Excerpts from a dataset
----

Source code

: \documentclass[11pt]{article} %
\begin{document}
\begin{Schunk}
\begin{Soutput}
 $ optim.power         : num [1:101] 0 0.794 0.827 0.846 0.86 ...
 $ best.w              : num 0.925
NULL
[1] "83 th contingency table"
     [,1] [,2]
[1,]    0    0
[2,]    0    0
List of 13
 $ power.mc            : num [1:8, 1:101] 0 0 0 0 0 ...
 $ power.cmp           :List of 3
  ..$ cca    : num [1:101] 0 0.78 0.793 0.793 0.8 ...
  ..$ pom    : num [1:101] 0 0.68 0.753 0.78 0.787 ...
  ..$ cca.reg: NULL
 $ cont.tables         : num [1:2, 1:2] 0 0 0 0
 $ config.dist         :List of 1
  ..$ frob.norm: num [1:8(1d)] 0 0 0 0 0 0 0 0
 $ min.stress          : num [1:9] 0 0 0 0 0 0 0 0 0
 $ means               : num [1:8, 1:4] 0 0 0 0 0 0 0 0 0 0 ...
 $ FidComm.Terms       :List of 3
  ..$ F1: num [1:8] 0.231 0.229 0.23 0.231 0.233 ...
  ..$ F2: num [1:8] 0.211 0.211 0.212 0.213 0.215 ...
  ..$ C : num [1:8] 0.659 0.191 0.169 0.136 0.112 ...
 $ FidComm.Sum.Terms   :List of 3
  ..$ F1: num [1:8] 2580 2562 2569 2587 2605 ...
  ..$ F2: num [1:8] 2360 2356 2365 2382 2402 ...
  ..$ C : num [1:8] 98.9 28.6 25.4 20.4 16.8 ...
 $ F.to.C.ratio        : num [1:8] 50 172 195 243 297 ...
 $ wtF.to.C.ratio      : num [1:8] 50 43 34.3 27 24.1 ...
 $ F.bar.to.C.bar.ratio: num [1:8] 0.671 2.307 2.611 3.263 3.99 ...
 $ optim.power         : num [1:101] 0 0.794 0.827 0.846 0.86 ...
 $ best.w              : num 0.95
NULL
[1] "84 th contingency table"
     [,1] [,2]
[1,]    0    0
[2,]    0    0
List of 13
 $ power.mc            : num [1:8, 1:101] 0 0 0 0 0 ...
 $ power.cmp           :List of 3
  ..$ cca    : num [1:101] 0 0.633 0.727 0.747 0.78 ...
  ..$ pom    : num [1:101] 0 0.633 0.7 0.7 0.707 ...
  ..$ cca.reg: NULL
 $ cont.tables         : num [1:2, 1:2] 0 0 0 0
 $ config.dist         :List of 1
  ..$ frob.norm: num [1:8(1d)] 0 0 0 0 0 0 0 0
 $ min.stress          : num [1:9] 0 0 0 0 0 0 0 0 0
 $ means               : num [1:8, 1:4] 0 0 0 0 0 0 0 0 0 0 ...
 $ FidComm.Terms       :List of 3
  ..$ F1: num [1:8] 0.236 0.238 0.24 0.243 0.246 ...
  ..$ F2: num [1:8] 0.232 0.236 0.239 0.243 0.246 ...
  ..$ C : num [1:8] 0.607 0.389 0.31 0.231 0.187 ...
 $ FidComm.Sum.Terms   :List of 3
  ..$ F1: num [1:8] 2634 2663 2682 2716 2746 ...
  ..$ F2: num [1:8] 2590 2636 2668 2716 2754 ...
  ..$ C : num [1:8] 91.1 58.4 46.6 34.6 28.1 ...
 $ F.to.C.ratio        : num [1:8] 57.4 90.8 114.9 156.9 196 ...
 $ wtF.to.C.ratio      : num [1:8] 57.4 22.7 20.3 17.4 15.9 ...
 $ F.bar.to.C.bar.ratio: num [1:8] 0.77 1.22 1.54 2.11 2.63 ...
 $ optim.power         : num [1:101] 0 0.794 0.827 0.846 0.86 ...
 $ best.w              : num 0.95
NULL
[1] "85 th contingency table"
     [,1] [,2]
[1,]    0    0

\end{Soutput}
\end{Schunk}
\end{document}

----

▸ What is being asked: Your reply should be only the number of lines in the records above that include "ratio".

▸ Answer for the task: 6